Personal details
- Born: 1955 (age 70–71) Davenport, Iowa, U.S.
- Party: Republican
- Spouse: Diane
- Children: 2
- Education: Georgetown University (BA)

= Mark Salter =

American speechwriter

Mark Salter (born 1955) is an American speechwriter from Davenport, Iowa, known for his collaborations with United States Senator John McCain on several nonfiction books as well as on political speeches. Salter also served as McCain's chief of staff for a while, although he had left that position by 2008. Salter has often been referred to as McCain's "alter ego".

==Early life==
Salter grew up in Davenport, Iowa. There he attended Roman Catholic parochial schools.
Salter had a wandering upbringing and early adulthood, not settling down, working on railroad track maintenance in Iowa for four years and playing in a music group. Salter first entered politics as a speech writer for U.S. Ambassador to the UN Jeane Kirkpatrick. He later attended Georgetown University.

==Work with John McCain==
Salter first began working for McCain following a chance encounter at the 1988 Republican National Convention.

During the John McCain presidential campaign, 2008 the Wall Street Journal wrote that "When it comes to Sen. McCain's image, Mr. Salter, 53 years old, is the campaign's chief creator, shaper and enforcer. For two decades, he has been the presumed Republican nominee's speechwriter, adviser and confidant." He almost left the campaign in mid-2007, when it suffered a collapse and there were many personnel shake-ups. During the latter stages of the campaign Salter frequently criticised media treatment of the candidate, which he said was consistently tilted in his rivals' favor.

Some observers have credited McCain's public servant persona as a literary project due to Salter's efforts.

Of their writing process, Salter said in 2008: "It's his voice, but I'm going inside his head to speak some psychological truth about him. I'm drawing a conclusion based on my observation of him. I always show him: 'This is what I've written. This is what I think about you. Is this fair?' " Observers of the two have likened their sharing to that of a Vulcan mind meld. During the 2008 presidential campaign, he was named by Politico as a possible pick for White House Chief of Staff, should John McCain win the election against Democratic candidate Barack Obama.

Howard Fineman wrote in a 2008 Newsweek article: "McCain and Salter are stylistically similar and share a world view: they like to operate in intimate settings, with a loyal band of brothers, a clear enemy in sight and an almost joyful fatalism in the face of long odds." He compared Salter's role to that of Boswell.

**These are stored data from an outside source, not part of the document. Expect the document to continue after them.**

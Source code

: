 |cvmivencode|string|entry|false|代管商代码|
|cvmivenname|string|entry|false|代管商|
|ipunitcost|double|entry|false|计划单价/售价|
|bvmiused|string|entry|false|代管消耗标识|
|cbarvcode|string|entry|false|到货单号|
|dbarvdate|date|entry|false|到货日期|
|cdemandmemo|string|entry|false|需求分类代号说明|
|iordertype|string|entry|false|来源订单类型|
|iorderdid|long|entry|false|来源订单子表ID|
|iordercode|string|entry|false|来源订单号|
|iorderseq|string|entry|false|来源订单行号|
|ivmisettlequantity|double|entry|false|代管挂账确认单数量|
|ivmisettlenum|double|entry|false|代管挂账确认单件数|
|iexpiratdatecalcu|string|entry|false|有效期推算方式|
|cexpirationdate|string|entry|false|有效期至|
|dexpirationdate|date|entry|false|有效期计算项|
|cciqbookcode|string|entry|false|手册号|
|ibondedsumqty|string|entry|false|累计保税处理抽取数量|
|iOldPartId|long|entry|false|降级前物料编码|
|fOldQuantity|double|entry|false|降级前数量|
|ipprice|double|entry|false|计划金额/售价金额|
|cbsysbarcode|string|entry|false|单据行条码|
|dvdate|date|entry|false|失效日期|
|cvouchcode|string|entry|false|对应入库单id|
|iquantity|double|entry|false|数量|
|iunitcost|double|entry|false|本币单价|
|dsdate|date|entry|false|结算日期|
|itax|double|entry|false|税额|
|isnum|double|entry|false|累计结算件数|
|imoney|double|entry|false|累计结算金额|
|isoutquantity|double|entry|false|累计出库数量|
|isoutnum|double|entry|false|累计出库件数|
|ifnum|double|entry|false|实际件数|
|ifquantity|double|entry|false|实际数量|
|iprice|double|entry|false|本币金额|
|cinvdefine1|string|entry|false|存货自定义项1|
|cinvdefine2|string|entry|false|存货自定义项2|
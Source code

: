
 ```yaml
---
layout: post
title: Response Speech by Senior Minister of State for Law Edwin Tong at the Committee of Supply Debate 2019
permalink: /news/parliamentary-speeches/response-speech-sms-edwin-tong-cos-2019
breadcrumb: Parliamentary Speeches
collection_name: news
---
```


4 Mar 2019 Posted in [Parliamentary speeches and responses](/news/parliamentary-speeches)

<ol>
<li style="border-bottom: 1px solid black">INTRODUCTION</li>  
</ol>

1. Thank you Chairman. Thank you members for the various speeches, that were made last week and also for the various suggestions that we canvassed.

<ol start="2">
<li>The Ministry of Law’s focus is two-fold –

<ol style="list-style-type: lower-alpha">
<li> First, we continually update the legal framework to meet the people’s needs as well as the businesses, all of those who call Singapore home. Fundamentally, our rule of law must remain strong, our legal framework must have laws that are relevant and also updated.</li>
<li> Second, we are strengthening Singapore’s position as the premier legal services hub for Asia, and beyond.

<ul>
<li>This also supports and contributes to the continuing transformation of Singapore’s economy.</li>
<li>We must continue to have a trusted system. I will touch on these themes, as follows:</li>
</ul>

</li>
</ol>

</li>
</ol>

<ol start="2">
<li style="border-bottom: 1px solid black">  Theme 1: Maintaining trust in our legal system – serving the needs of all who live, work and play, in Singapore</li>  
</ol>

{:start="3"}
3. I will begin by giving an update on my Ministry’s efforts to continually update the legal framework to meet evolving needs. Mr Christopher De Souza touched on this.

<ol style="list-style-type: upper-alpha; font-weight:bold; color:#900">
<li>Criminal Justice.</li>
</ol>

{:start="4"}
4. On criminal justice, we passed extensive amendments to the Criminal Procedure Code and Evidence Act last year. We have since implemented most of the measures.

He was portrayed by actor Jamey Sheridan in the 2012 HBO production of Game Change for his role in the latter months of McCain's unsuccessful 2008 Presidential campaign.

Following the 2008 campaign loss, Salter became less of a presence in the McCain political operation.

==Published works==
Aside from having worked on Senator McCain's staff for 19 years (as of 2008), Salter has also written, in collaboration with McCain, the books
- Thirteen Soldiers: A Personal History of Americans at War (2014)
- Why Courage Matters: The Way to a Braver Life (2004)
- Faith of My Fathers (1999)
- Worth the Fighting For (2002)
- Character Is Destiny: Inspiring Stories Every Young Person Should Know and Every Adult Should Remember (2005)
- Hard Call: Great Decisions and the Extraordinary People Who Made Them (2007)
- The Restless Wave: Good Times, Just Causes, Great Fights, and Other Appreciations (2018)
McCain has always given Salter front-cover credit for his writing work, and also splits income from the books with Salter evenly. That even split is a rarity in the political world, which often uses flat-rate ghostwriters, and allowed Salter and his wife—herself a former secretary on McCain's staff—to set up a second residence in Maine.

In 2011, Mark Halperin wrote in Time magazine that Salter was the author of the anonymously written 2011 book O: A Presidential Novel.

After McCain's death, Salter published a memoir of his time with McCain called The Luckiest Man: Life with John McCain (2020).

==Personal life==
Salter lives in Alexandria, Virginia, with his wife Diane; they have two daughters.

In May 2016 Salter announced he would support Hillary Clinton in the 2016 United States presidential election, rather than presumptive Republican nominee Donald Trump.

In 2020, Salter and his wife endorsed McCain's vice presidential opponent Joe Biden for president.